Er fragt mich, warum ich das Licht nicht an mache. Und ich sage ihm, wegen der Atmosphäre. In Wahrheit lasse ich es aus, weil man sonst bemerken würde, dass er eine Fehlbesetzung ist. Nur der Mond und die Sterne, die vor dem Fenster arrangiert wurden, erhellen den Raum. Als hätte man sie angeknipst, um dem Bild mehr Tiefe zu geben.
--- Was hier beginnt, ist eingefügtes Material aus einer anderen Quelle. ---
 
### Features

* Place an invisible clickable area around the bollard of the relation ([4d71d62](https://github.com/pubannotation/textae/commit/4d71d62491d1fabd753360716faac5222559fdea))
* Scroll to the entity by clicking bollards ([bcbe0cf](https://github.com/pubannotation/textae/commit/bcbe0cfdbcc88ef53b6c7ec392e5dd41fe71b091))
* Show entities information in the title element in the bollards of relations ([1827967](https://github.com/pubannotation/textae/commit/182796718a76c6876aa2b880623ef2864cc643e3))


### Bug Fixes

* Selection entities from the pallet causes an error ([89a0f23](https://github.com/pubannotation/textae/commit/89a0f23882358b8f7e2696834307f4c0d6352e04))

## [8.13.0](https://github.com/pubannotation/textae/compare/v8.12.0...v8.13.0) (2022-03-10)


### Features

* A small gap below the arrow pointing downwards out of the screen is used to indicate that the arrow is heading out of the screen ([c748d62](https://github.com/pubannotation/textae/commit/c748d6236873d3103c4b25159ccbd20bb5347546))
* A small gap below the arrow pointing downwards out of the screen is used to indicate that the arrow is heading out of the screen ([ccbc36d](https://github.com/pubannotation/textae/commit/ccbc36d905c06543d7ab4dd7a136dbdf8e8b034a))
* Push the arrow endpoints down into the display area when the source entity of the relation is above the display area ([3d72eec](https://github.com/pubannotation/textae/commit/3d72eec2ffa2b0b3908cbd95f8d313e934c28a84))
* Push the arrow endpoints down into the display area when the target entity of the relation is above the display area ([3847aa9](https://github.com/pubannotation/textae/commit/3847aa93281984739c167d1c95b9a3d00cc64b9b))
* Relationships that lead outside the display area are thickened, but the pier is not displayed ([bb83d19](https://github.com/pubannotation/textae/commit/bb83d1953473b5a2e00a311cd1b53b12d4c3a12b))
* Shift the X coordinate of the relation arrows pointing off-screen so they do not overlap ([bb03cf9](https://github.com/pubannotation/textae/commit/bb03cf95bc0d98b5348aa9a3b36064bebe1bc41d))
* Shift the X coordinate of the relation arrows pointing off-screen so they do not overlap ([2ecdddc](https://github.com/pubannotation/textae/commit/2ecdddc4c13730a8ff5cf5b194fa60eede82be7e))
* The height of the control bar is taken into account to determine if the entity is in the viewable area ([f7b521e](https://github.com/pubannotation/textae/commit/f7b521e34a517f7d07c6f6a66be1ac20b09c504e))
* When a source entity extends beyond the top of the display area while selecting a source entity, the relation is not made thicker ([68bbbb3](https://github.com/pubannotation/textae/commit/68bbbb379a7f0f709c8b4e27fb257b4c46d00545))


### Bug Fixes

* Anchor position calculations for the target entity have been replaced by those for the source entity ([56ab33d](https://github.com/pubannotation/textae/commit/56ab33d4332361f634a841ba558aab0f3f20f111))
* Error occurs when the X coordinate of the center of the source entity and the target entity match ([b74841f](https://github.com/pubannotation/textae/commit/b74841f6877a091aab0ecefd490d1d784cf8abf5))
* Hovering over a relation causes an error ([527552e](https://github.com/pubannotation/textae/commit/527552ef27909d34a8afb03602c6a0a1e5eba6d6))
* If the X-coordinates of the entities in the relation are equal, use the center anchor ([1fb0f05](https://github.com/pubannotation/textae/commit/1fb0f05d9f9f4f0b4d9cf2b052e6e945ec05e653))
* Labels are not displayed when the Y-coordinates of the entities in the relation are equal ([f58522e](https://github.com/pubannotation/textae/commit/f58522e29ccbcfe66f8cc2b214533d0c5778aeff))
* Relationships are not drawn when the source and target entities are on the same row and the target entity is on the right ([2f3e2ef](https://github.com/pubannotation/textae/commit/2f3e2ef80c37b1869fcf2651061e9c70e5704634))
Ich erzähle ihm von meinem Leben. Von Komödien, Dramen und Parodien. Füttere ihn mit Worten in Stereo, bis er satt ist. Bis ich leer bin. Leerer noch als vorher. Der Spannungsbogen zwischen uns flacht ab. Das Schwarz-Weiß im Zimmer taucht langsam in Farbe. Weil jemand die Sterne gegen die Sonne ausgetauscht hat.
Ich sage ihm, dass er gehen muss. Weil er farblos ist. Und grau. Meine Welt ganz bestimmt aus Farbe besteht. Er steht wortlos auf und geht zur Tür. Die Klinke schon in der Hand fragt er mich, warum ich ihn mitgenommen hätte. Und ich sage ihm: Weil sonst niemand zum Casting erschienen ist.